Serranitos que apenas chapurrean español y que viven aturdidos por este calor desconocido en las alturas de Cuzco o de Puno que han dejado para convertirse en mineros; jóvenes miraflorinos que han cambiado la tabla hawaiana y las carreras de autos por las botas de siete suelas del explorador; extranjeros sedientos de aventura y riqueza instantánea: aguerridas rameras venidas desde los prostíbulos limeños a trabajar como «visitadoras» en los campamentos donde cobran por planilla y, en los ratos libres, intentar también suerte escarbando la grava de la orilla en busca del preciado metal; sudorosos policías abrumados por la magnitud de unas responsabilidades que los desbordan. Si supieran leer, o se dieran tiempo para hacerlo, estos hombres y mujeres de Laberinto se sentirían en su casa en las novelas de Faulkner y se maravillarían de saber que alguien que nunca estuvo aquí, que no tenía manera de sospechar que algún día el destino los aventaría a todos ellos hasta aquí y los haría compartir tantas ilusiones y dificultades, hubiera sido capaz de describir tan bien la efervescencia de sus vidas y de sus almas.

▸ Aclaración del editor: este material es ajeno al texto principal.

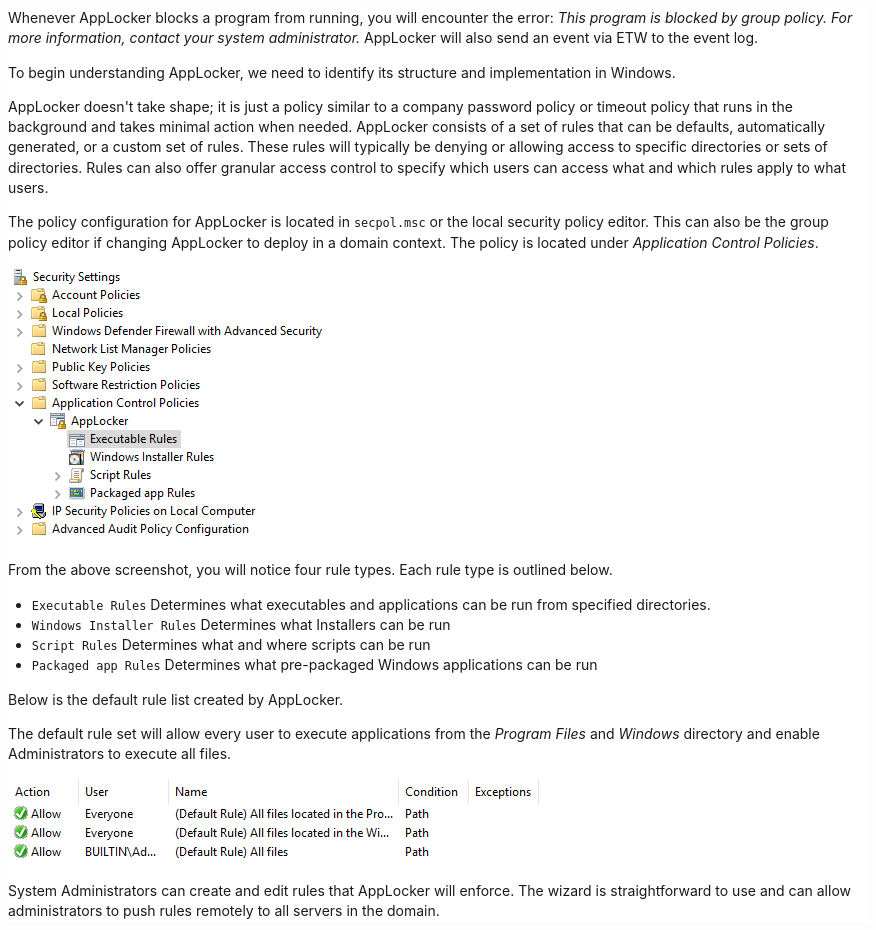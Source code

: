 Whenever AppLocker blocks a program from running, you will encounter the error: *This program is blocked by group policy. For more information, contact your system administrator.* AppLocker will also send an event via ETW to the event log.

To begin understanding AppLocker, we need to identify its structure and implementation in Windows.

AppLocker doesn't take shape; it is just a policy similar to a  company password policy or timeout policy that runs in the background  and takes minimal action when needed. AppLocker consists of a set of  rules that can be defaults, automatically generated, or a custom set of  rules. These rules will typically be denying or allowing access to  specific directories or sets of directories. Rules can also offer  granular access control to specify which users can access what and which rules apply to what users.

The policy configuration for AppLocker is located in `secpol.msc` or the local security policy editor. This can also be the group policy  editor if changing AppLocker to deploy in a domain context. The policy  is located under *Application Control Policies*.

![img](./assets/f2tFlRf.png)

From the above screenshot, you will notice four rule types. Each rule type is outlined below.

- `Executable Rules` Determines what executables and applications can be run from specified directories.
- `Windows Installer Rules` Determines what Installers can be run
- `Script Rules` Determines what and where scripts can be run
- `Packaged app Rules` Determines what pre-packaged Windows applications can be run

Below is the default rule list created by AppLocker.

The default rule set will allow every user to execute applications from the *Program Files* and *Windows* directory and enable Administrators to execute all files.

![img](./assets/GlZjAl0.png)



System Administrators can create and edit rules that AppLocker  will enforce. The wizard is straightforward to use and can allow  administrators to push rules remotely to all servers in the domain.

Este es el mundo de Faulkner. Las personas se conocen por sus nombres y está aún lejos la civilización industrial, esa sociedad impersonalizada en la que las gentes se comunican por intermedio de las cosas. Es verdad que aquí todo es elemental, arcaico y, todopoderosas, la incomodidad, la suciedad, la fuerza bruta. Pero, al mismo tiempo, nada parece aquí predeterminado, todo está por hacerse, haciéndose, y se tiene la impresión estimulante de que con un poco de suerte y mucho coraje y resistencia cualquier hombre o mujer puede cambiar mágicamente de vida. Hay ese contacto cálido, inmediato, bienhechor, con los elementos naturales —ese aire, esa agua, esa tierra y ese fuego que las gentes de la ciudad ignoran, y la sensación de que el alimento que se come es, como la cabaña en que uno vive, algo que uno produce con sus propias manos.

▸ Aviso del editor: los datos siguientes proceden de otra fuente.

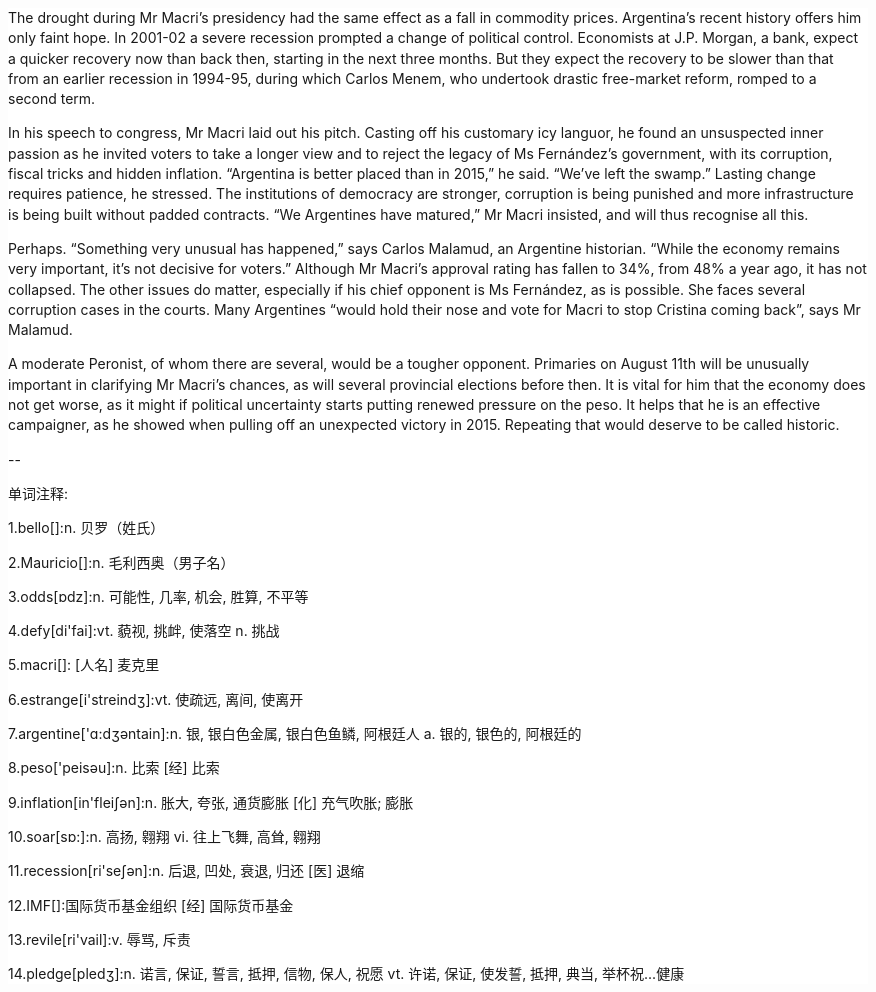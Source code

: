 The drought during Mr Macri’s presidency had the same effect as a fall in commodity prices. Argentina’s recent history offers him only faint hope. In 2001-02 a severe recession prompted a change of political control. Economists at J.P. Morgan, a bank, expect a quicker recovery now than back then, starting in the next three months. But they expect the recovery to be slower than that from an earlier recession in 1994-95, during which Carlos Menem, who undertook drastic free-market reform, romped to a second term. 

In his speech to congress, Mr Macri laid out his pitch. Casting off his customary icy languor, he found an unsuspected inner passion as he invited voters to take a longer view and to reject the legacy of Ms Fernández’s government, with its corruption, fiscal tricks and hidden inflation. “Argentina is better placed than in 2015,” he said. “We’ve left the swamp.” Lasting change requires patience, he stressed. The institutions of democracy are stronger, corruption is being punished and more infrastructure is being built without padded contracts. “We Argentines have matured,” Mr Macri insisted, and will thus recognise all this. 

Perhaps. “Something very unusual has happened,” says Carlos Malamud, an Argentine historian. “While the economy remains very important, it’s not decisive for voters.” Although Mr Macri’s approval rating has fallen to 34%, from 48% a year ago, it has not collapsed. The other issues do matter, especially if his chief opponent is Ms Fernández, as is possible. She faces several corruption cases in the courts. Many Argentines “would hold their nose and vote for Macri to stop Cristina coming back”, says Mr Malamud. 

A moderate Peronist, of whom there are several, would be a tougher opponent. Primaries on August 11th will be unusually important in clarifying Mr Macri’s chances, as will several provincial elections before then. It is vital for him that the economy does not get worse, as it might if political uncertainty starts putting renewed pressure on the peso. It helps that he is an effective campaigner, as he showed when pulling off an unexpected victory in 2015. Repeating that would deserve to be called historic. 

-- 

 单词注释:

1.bello[]:n. 贝罗（姓氏） 

2.Mauricio[]:n. 毛利西奥（男子名） 

3.odds[ɒdz]:n. 可能性, 几率, 机会, 胜算, 不平等 

4.defy[di'fai]:vt. 藐视, 挑衅, 使落空 n. 挑战 

5.macri[]: [人名] 麦克里 

6.estrange[i'streindʒ]:vt. 使疏远, 离间, 使离开 

7.argentine['ɑ:dʒәntain]:n. 银, 银白色金属, 银白色鱼鳞, 阿根廷人 a. 银的, 银色的, 阿根廷的 

8.peso['peisәu]:n. 比索 [经] 比索 

9.inflation[in'fleiʃәn]:n. 胀大, 夸张, 通货膨胀 [化] 充气吹胀; 膨胀 

10.soar[sɒ:]:n. 高扬, 翱翔 vi. 往上飞舞, 高耸, 翱翔 

11.recession[ri'seʃәn]:n. 后退, 凹处, 衰退, 归还 [医] 退缩 

12.IMF[]:国际货币基金组织 [经] 国际货币基金 

13.revile[ri'vail]:v. 辱骂, 斥责 

14.pledge[pledʒ]:n. 诺言, 保证, 誓言, 抵押, 信物, 保人, 祝愿 vt. 许诺, 保证, 使发誓, 抵押, 典当, 举杯祝...健康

La violencia está a flor de piel y, con cualquier pretexto, estalla. Pero, al me nos, se trata de una violencia descubierta, física, natural con algo de esa dignidad mínima que tiene la violencia entre los animales, que se atacan y entrematan sólo obedeciendo a la ley primera de la vida —la de sobrevivir; no de la violencia solapada, ciudadana, civilizada, institucionalizada en leyes, códigos, sistemas, contra la que no hay defensa pues carece de cuerpo y de cara. Aquí, tiene nombre y facciones, es individualizada y, por horrible que parezca, todavía humana. No es raro que, a la vez que en los medios cultos de su país, una íntima resistencia alejaba a los lectores de Faulkner, la obra de éste fuera inmediata y unánimemente celebrada en América latina. La razón no era, sólo, el hechizo de esas vidas turbulentas del condado de Yoknapatawpha, ni las proezas formales de unas ficciones construidas como nidos de avispa. Era que, en esa turbulencia y complejidad del mundo inventado por Faulkner, los lectores latinoamericanos descubríamos, transfigurada, nuestra propia realidad, y aprendíamos que, como en Bayard Sartoris o en Jenny du Prés, el atraso y la periferia contienen, también, bellezas y virtudes que la llamada civilización mata, Escribía en inglés, pero era uno de los nuestros.